В неуклонном наращивании своих воинственных настроений русский мыслитель, как мы видели, приходит к убеждению, что познание и есть сущность самого грехопадения человечества. Все бедствия и ужасы жизни и даже смерть обязаны своим наличием именно ему. Философ требует революционного переворота в установках сознания. Правда, между наличным и искомым положением вещей, т.е. новым, свободным от законов бытия состоянием человека, он помещает высшую инстанцию, Бога, призванного, как мы знаем, у Шестова исполнять человеческие требования. Однако в плане, так сказать, конкретно-операциональном «дело освобождения» сводится именно к смене установок сознания и вроде бы зависит от точки зрения на предмет. Все это оказывается очень близким к убеждению, что «люди тонут в воде только потому, что ими овладела мысль о тяжести»[875]
. Так, парадоксальным образом, Шестов оказывается в одном стане со своим врагом – на территории гносеологии.Но и на этом зрелом этапе Шестов не забывает о «пострадавшей» человеческой личности (хотя его опека получает совсем печальный оборот). Смертный приговор, свершившийся над «лучшим из людей», Сократом, постоянно присутствует в последних работах автора как пример немыслимого и недопустимого события. Шестов, упрекая философию в бессердечности, с которой она – по самому своему устремлению отыскивать во всем закономерность и необходимость – относится к этому ужасному деянию, заявляет: «Философам все равно, о чем идет речь: о том, что отравили Сократа или отравили бешеную собаку»[876]
. И как всегда, с точки зрения Шестова, хуже всего, наиболее примиренчески дело обстоит у Гегеля, который в своей «Истории философии» объясняет, что «Сократу так и полагается быть отравленным и что в этом никакой беды не было: умер старый грек – стоит ли из-за такого пустяка шум поднимать? Все действительное разумно, то есть оно не должно и не может быть другим, чем оно есть»[877].Тут наш мыслитель, как это часто с ним случалось, оказался невосприимчив к чужому тексту. Не только учению Сократа, но и его жизненной судьбе посвящены многие страницы «Истории философии» Гегеля. Подробно исследуются весь ход событий, причины, приведшие к гибели греческого философа, воссоздан идейно-исторический перекресток, на котором настоящее афинского народа встретилось с его будущим в лице Сократа. Гегель входит в детали внутренней мотивации «старого грека», его предстояния перед судом и перед лицом смерти. Немецкий философ не забывает, конечно, и об интересах субстанциального духа, соблюдая принятую в его системе иерархию: Сократ со стороны его учения велик тем, «что благодаря нему мировой дух поднялся на более возвышенную ступень сознания»[878]

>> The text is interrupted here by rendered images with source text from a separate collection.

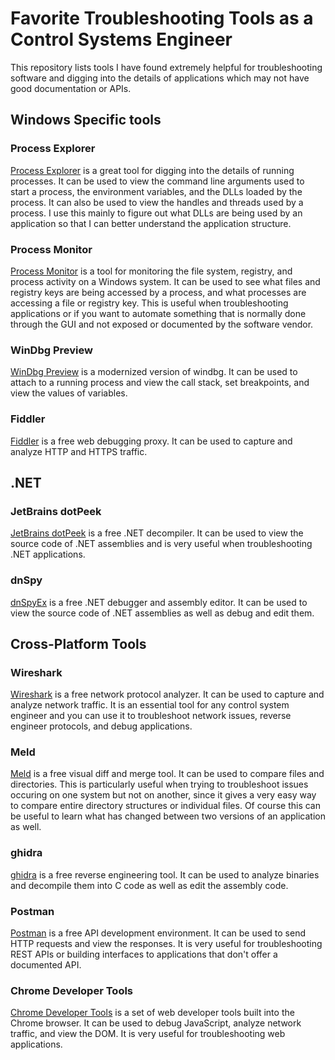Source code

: # Favorite Troubleshooting Tools as a Control Systems Engineer

This repository lists tools I have found extremely helpful for troubleshooting software and digging into the details of applications which may not have good documentation or APIs.

## Windows Specific tools

### Process Explorer

[Process Explorer](https://docs.microsoft.com/en-us/sysinternals/downloads/process-explorer) is a great tool for digging into the details of running processes. It can be used to view the command line arguments used to start a process, the environment variables, and the DLLs loaded by the process. It can also be used to view the handles and threads used by a process. I use this mainly to figure out what DLLs are being used by an application so that I can better understand the application structure.

### Process Monitor

[Process Monitor](https://docs.microsoft.com/en-us/sysinternals/downloads/procmon) is a tool for monitoring the file system, registry, and process activity on a Windows system. It can be used to see what files and registry keys are being accessed by a process, and what processes are accessing a file or registry key. This is useful when troubleshooting applications or if you want to automate something that is normally done through the GUI and not exposed or documented by the software vendor. 

### WinDbg Preview

[WinDbg Preview](https://www.microsoft.com/en-us/p/windbg-preview/9pgjgd53tn86) is a modernized version of windbg. It can be used to attach to a running process and view the call stack, set breakpoints, and view the values of variables. 

### Fiddler

[Fiddler](https://www.telerik.com/fiddler) is a free web debugging proxy. It can be used to capture and analyze HTTP and HTTPS traffic.

## .NET

### JetBrains dotPeek

[JetBrains dotPeek](https://www.jetbrains.com/decompiler/) is a free .NET decompiler. It can be used to view the source code of .NET assemblies and is very useful when troubleshooting .NET applications.

### dnSpy

[dnSpyEx](https://github.com/dnSpyEx/dnSpy) is a free .NET debugger and assembly editor. It can be used to view the source code of .NET assemblies as well as debug and edit them.

## Cross-Platform Tools

### Wireshark

[Wireshark](https://www.wireshark.org/) is a free network protocol analyzer. It can be used to capture and analyze network traffic. It is an essential tool for any control system engineer and you can use it to troubleshoot network issues, reverse engineer protocols, and debug applications.

### Meld

[Meld](https://meldmerge.org/) is a free visual diff and merge tool. It can be used to compare files and directories. This is particularly useful when trying to troubleshoot issues occuring on one system but not on another, since it gives a very easy way to compare entire directory structures or individual files. Of course this can be useful to learn what has changed between two versions of an application as well.

### ghidra

[ghidra](https://ghidra-sre.org/) is a free reverse engineering tool. It can be used to analyze binaries and decompile them into C code as well as edit the assembly code.

### Postman

[Postman](https://www.postman.com/) is a free API development environment. It can be used to send HTTP requests and view the responses. It is very useful for troubleshooting REST APIs or building interfaces to applications that don't offer a documented API.

### Chrome Developer Tools

[Chrome Developer Tools](https://developers.google.com/web/tools/chrome-devtools) is a set of web developer tools built into the Chrome browser. It can be used to debug JavaScript, analyze network traffic, and view the DOM. It is very useful for troubleshooting web applications.

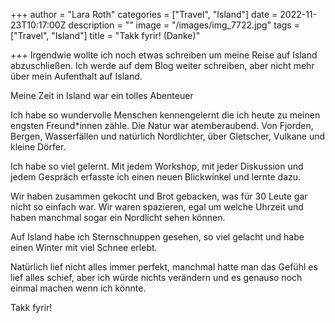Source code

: +++
author = "Lara Roth"
categories = ["Travel", "Island"]
date = 2022-11-23T10:17:00Z
description = ""
image = "/images/img_7722.jpg"
tags = ["Travel", "Island"]
title = "Takk fyrir! (Danke)"

+++
Irgendwie wollte ich noch etwas schreiben um meine Reise auf Island abzuschließen. Ich werde auf dem Blog weiter schreiben, aber nicht mehr über mein Aufenthalt auf Island.

Meine Zeit in Island war ein tolles Abenteuer

Ich habe so wundervolle Menschen kennengelernt die ich heute zu meinen engsten Freund*innen zähle. Die Natur war atemberaubend. Von Fjorden, Bergen, Wasserfällen und natürlich Nordlichter, über Gletscher, Vulkane und kleine Dörfer.

Ich habe so viel gelernt. Mit jedem Workshop, mit jeder Diskussion und jedem Gespräch erfasste ich einen neuen Blickwinkel und lernte dazu.

Wir haben zusammen gekocht und Brot gebacken, was für 30 Leute gar nicht so einfach war. Wir waren spazieren, egal um welche Uhrzeit und haben manchmal sogar ein Nordlicht sehen können.

Auf Island habe ich Sternschnuppen gesehen, so viel gelacht und habe einen Winter mit viel Schnee erlebt.

Natürlich lief nicht alles immer perfekt, manchmal hatte man das Gefühl es lief alles schief, aber ich würde nichts verändern und es genauso noch einmal machen wenn ich könnte.

Takk fyrir!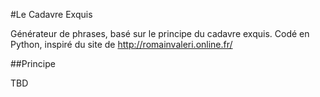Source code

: #Le Cadavre Exquis

Générateur de phrases, basé sur le principe du cadavre exquis.
Codé en Python, inspiré du site de http://romainvaleri.online.fr/

##Principe

TBD


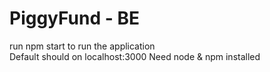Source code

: # PiggyFund - BE
run npm start to run the application  
Default should on localhost:3000 Need node & npm installed

## 
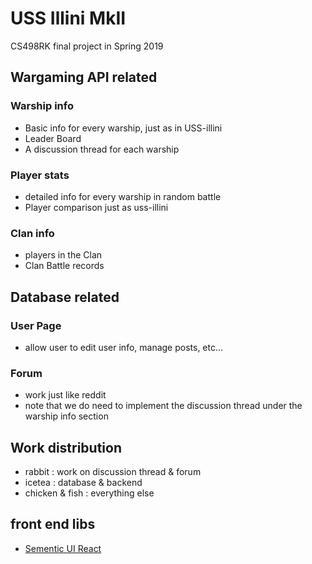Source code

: # USS Illini MkII
CS498RK final project in Spring 2019

## Wargaming API related
### Warship info
- Basic info for every warship, just as in USS-illini
- Leader Board
- A discussion thread for each warship
### Player stats
- detailed info for every warship in random battle
- Player comparison just as uss-illini
### Clan info
- players in the Clan
- Clan Battle records

## Database related
### User Page
- allow user to edit user info, manage posts, etc...
### Forum 
- work just like reddit
- note that we do need to implement the discussion thread under the warship info section

## Work distribution 
- rabbit : work on discussion thread & forum
- icetea : database & backend
- chicken & fish : everything else 

## front end libs
- [Sementic UI React](https://react.semantic-ui.com/)
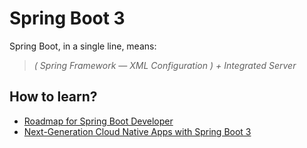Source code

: # Spring Boot 3

Spring Boot, in a single line, means:

> _( Spring Framework — XML Configuration ) + Integrated Server_

[^1]: https://blog.devgenius.io/features-that-every-developer-must-know-about-spring-boot-c1c0d7f1c0a8

## How to learn?

- [Roadmap for Spring Boot Developer](https://roadmap.sh/spring-boot)
- [Next-Generation Cloud Native Apps with Spring Boot 3](https://yewtu.be/watch?v=a5qfg9ybltM)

. Если бы Сократу случилось разойтись с субстанциальными силами истории, то, возможно, его в «Истории философии» постигла бы та же судьба, что и трагических героев «Коварства и любви» в «Лекциях по эстетике»: Гегель осудил их за то, что «они носятся со своими частными интересами и страданиями»[879]. Индивидуум, как известно, заслуживает внимания философа, если он оказывается попутчиком мировому духу. В шиллеровских драмах «Фиеско» и «Дон Карлосе», например, Гегель находит «более возвышенные главные персонажи, так как они усваивают себе некое более субстанциальное содержание»[880]. Сократ же – в частности, как интеллектуал – увлек воображение немецкого философа, и тот преклонился перед его нравственной силой. «Мы восхищаемся в нем, – пишет Гегель, – этой моральной самостоятельностью, которая <…> не склоняется ни к тому, чтобы действовать иначе, ни к тому, чтобы признать несправедливостью то, что она считает справедливым»[881]. Сократу воздается честь и как трагическому лицу. И именно его добровольная гибель справедливо расценивается Гегелем в качестве «достойного» исхода, придающего смысл его жизни.Шестов выдвигает абсолютно ирреалистическое требование обратного: ликвидировать истину о гибели Сократа, считая утверждение ее предательством по отношению к античному мыслителю, и хочет сделать «бывшее небывшим». Требование немыслимое по дерзости. При этом место горькой истины заступает та самая «сладкая ложь», против которой раньше так отчаянно боролся Шестов.